HELICOPTERS, though far less precise than electronic sensors at measuring congestion, are still the single most important source of traffic data.

CELL PHONES can be used as tracking devices by incorporating GPS and other location technologies. Companies such as US Wireless aggregate location data and generate dynamic maps of traffic flow.

E-ZPASS TOLLBOOTHS electronically charge commuters as cars zip through toll lanes. The windshield-mounted TRANSPONDER also contains a transmitter that sends speed data to Transcom readers located farther down the road.

BURIED INDUCTIVE LOOPS and OPTICAL SENSORS, used on only 5 percent of freeways nationwide, are operated by local and municipal transportation departments to collect speed and density information, which is stored in a public database.

TRAFFIC CONTROL CENTERS are operated by municipal DOTs as well as private companies such as Metro Networks, which runs 68 centers nationwide.

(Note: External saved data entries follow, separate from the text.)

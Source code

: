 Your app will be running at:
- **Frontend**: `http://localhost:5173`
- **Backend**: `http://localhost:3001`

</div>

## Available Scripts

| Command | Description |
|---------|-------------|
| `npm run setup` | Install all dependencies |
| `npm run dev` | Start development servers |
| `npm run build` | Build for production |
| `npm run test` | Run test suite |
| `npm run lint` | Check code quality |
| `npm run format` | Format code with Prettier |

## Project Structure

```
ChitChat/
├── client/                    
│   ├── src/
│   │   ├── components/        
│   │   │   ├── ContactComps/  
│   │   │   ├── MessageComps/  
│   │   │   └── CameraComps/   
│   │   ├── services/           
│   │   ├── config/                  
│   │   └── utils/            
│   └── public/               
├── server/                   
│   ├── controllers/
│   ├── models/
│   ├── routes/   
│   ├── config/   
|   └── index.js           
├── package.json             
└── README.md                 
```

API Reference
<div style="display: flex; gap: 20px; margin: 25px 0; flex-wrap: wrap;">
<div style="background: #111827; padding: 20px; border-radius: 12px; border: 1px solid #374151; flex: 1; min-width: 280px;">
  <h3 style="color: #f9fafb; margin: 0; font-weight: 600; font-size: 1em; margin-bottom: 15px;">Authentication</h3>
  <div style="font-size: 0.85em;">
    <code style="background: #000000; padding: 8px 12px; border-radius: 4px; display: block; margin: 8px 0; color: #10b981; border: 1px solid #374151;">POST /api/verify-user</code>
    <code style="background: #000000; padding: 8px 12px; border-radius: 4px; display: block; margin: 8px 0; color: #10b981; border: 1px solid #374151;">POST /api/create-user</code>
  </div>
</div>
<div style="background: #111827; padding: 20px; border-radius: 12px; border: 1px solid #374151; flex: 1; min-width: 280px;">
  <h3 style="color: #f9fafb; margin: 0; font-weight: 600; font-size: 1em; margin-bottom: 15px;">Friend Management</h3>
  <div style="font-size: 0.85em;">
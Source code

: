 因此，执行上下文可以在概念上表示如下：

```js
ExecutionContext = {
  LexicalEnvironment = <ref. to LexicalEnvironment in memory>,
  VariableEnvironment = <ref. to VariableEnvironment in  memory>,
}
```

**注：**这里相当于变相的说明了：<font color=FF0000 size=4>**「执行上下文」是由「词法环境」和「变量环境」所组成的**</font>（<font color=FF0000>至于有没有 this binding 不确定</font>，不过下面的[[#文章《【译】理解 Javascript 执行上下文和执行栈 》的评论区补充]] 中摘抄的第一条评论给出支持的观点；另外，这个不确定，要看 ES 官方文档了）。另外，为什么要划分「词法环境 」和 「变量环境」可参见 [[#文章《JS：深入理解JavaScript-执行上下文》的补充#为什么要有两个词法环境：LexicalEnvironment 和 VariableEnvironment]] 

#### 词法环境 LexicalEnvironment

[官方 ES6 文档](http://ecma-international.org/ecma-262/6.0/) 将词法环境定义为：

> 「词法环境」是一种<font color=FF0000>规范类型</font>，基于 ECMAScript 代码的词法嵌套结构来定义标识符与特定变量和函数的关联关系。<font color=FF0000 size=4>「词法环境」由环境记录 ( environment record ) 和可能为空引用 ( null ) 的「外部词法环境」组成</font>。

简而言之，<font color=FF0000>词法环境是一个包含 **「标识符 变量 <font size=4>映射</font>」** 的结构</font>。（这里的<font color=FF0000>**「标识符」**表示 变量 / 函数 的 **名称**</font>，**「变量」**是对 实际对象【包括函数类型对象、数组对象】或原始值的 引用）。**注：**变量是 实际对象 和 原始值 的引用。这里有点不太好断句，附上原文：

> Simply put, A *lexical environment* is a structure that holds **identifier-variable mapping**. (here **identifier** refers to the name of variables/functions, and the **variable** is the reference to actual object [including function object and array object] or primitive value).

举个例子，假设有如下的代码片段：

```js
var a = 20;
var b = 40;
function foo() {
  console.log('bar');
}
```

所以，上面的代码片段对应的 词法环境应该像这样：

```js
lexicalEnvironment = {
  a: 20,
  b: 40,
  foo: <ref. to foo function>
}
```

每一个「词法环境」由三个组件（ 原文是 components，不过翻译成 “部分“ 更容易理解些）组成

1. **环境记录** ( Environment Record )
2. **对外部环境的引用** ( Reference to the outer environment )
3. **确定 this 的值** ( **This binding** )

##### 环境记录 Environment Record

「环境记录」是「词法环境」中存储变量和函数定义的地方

Traffic data is gathered by electronic and human means, crunched, and then transmitted to radio and TV stations, Web sites, and wireless service providers.

ACOUSTIC SENSORS being developed by an SF Bay Area transit commission will be mounted on roadside posts to calculate traffic speed and density by analyzing the sound of passing cars.

HIGHWAY PATROL reports accidents and traffic snarls. The info is fed into public databases, some of which provide, via fax or email, an automated subscriber alert service for those needing immediate traffic information.

ROAMING TRAFFIC WATCHERS are employed by private information companies such as Traffic.com to provide on-the-ground, eyewitness reports.